Former Louisiana Tech hoopster now America's lone Black female sports editor at a metro newspaper.
July 15, 2021

From the basketball court to the newsroom, Kempt takes charge in Louisville

By
Christian Ortega

When Reina Kempt arrived at Louisiana Tech University she was a new face on the Bulldogs’ women’s basketball team and only three hours from her hometown, Baton Rouge. To that point, basketball was the focal point of her life. However, like most 18 and 19-year-olds, she had to find what she wanted to pursue after graduating. She couldn’t major in basketball. She loved writing, she used to dabble with poems and short stories, and she adored sports. Sports journalism felt the most appropriate, and after taking an introductory class, there was no going back.
“It was a pretty cavalier decision,” she said.
Kempt, 30, is now the sports director at the Courier-Journal in Louisville, Kentucky, the highest-circulating newspaper in the state and the 48th largest newspaper in the country with more than 113,000 daily subscribers. And she’s the only Black female sports editor at a major metro newspaper in the country.
She stopped playing basketball after her sophomore year. She adored the sport but needed to shift her focus toward her budding career in journalism. Any free time was absorbed freelancing and interning wherever given an opportunity.
She graduated from Louisiana Tech in 2013 and soon found herself in Natchez, Mississippi, working for the Natchez Democrat. It was her first real taste in a professional setting. She handled budgeting and designing pages, covered many events, and cut her teeth as an editor.
After almost a year and a half in Natchez, she moved on, working on her page design skills and mastering Adobe’s various software to make stories come to life on paper.
She had a chance to return home in 2017 to work at Louisiana’s largest newspaper, The Advocate. They created a new position for her as deputy sports editor and within months, she flourished.
“There was always this energy, this vision, this want for more,” Joe Schiefelbein, the Advocate’s former sports editor, said of Kempt.
The Advocate was in dire need of a good page designer, Perryn Keys, the newspaper’s current sports editor, said. The fact that Kempt grew up in the region magnified her ability to contribute quickly.
They once were laying out a story on the finances of various college athletic departments. It was a great way to compare how different colleges across the SEC spend and make their money. There was a problem. How do they find an engaging image to invite readers?
A picture of a head coach wouldn’t have cut it. So Keys approached Kempt a few hours before print, asking what she could do with a dollar bill.
Within hours, she repurposed the $1 bill to replace numbers and symbols with figures pulled from the story’s reporting.
“It was a masterpiece,” Keys said. “Not everybody can do that.”
When Rana Cash left the Courier-Journal to begin working as the Savannah Morning News’ executive editor, Kempt was among the first people she recommended.

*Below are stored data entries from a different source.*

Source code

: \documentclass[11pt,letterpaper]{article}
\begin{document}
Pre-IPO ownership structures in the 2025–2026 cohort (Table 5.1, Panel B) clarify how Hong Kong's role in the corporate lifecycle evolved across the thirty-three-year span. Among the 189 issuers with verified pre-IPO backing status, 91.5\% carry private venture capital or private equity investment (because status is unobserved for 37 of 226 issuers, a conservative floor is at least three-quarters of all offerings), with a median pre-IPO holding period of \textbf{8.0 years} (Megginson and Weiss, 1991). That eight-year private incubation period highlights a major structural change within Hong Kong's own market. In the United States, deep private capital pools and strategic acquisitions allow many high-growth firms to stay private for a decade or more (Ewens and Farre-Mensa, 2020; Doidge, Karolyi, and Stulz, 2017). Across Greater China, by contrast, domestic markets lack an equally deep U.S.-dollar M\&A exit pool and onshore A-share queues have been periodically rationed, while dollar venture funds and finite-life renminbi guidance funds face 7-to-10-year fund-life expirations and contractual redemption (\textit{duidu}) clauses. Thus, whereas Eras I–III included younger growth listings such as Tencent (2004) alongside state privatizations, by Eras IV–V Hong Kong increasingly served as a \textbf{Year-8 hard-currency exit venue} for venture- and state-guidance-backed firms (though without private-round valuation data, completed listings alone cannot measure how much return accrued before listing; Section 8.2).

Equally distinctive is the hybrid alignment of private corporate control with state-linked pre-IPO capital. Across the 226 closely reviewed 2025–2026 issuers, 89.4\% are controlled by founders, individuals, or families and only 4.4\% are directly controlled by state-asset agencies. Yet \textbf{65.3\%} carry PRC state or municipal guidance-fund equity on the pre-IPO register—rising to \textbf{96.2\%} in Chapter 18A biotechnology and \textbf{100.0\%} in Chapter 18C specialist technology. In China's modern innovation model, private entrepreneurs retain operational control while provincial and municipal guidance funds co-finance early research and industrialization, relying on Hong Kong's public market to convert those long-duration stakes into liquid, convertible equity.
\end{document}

And it’s not just because their names are pronounced the same.
“I thought that she could bring a lot to the table,” Cash said of Kempt’s talent and ability to provide the Courier-Journal with a different perspective.
The fact that she can usher in a new way to cover sports in Louisville fulfills Kempt. In February, she took the helm of a Black History Month project to highlight how Black Kentuckians changed the sports landscape. It was the first large project she did on her own.

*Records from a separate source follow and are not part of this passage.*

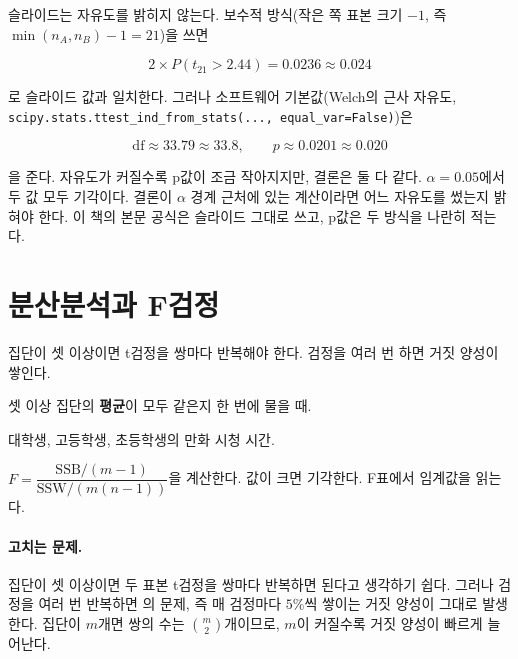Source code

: \begin{pitfall}
슬라이드는 자유도를 밝히지 않는다. 보수적 방식(작은 쪽 표본 크기
$-1$, 즉 $\min(n_A, n_B) - 1 = 21$)을 쓰면

\[
  2 \times P(t_{21} > 2.44) = 0.0236 \approx 0.024
\]

로 슬라이드 값과 일치한다. 그러나 소프트웨어 기본값(Welch의 근사
자유도, \texttt{scipy.stats.ttest\_ind\_from\_stats(..., equal\_var=False)})은

\[
  \text{df} \approx 33.79 \approx 33.8, \qquad p \approx 0.0201 \approx 0.020
\]

을 준다. 자유도가 커질수록 p값이 조금 작아지지만, 결론은 둘 다 같다.
$\alpha = 0.05$에서 두 값 모두 기각이다. 결론이 $\alpha$ 경계 근처에
있는 계산이라면 어느 자유도를 썼는지 밝혀야 한다. 이 책의 본문 공식은
슬라이드 그대로 쓰고, p값은 두 방식을 나란히 적는다.
\end{pitfall}

\section{분산분석과 F검정}
\label{sec:cd-anova}

\begin{inbrief}
  \item[Why] 집단이 셋 이상이면 t검정을 쌍마다 반복해야 한다. 검정을
             여러 번 하면 거짓 양성이 쌓인다.
  \item[When] 셋 이상 집단의 \textbf{평균}이 모두 같은지 한 번에
              물을 때.
  \item[Where] 대학생, 고등학생, 초등학생의 만화 시청 시간.
  \item[How] $F = \dfrac{\mathrm{SSB}/(m-1)}{\mathrm{SSW}/(m(n-1))}$을
             계산한다. 값이 크면 기각한다. F표에서 임계값을 읽는다.
\end{inbrief}

\paragraph{고치는 문제.} 집단이 셋 이상이면 두 표본 t검정을 쌍마다
반복하면 된다고 생각하기 쉽다. 그러나 검정을 여러 번 반복하면
의 문제, 즉 매 검정마다 $5\%$씩 쌓이는 거짓
양성이 그대로 발생한다. 집단이 $m$개면 쌍의 수는
$\binom{m}{2}$개이므로, $m$이 커질수록 거짓 양성이 빠르게 늘어난다.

The project covered athletes as recent as University of Louisville men’s basketball player Malik Williams, who was front and center during protests following the murder of George Floyd last summer. The project goes as far back as Moses Fleetwood Walker, who played major league baseball 63 years before Jackie Robinson.
But her role in ushering in diversity doesn’t end at promoting diverse coverage. When she started working in Louisville, she was without an assistant editor. So when the position opened up, she reached out to the National Association of Black Journalists and the APSE to diversify the pool of applicants. She later settled on Gabriel Stovall, a versatile Black journalist with more than a decade of experience covering sports.
Being in her position, she wanted to ensure she’s used her platform to promote the best candidates possible while fostering diversity.
“First and foremost, it was really about giving us a chance to prove ourselves,” Kempt said.
So what’s next for the rising star in sports media? Kempt has no plan set in stone. But throughout her career, she’s found ways to grow her influence, and there’s no stopping her rise within the industry.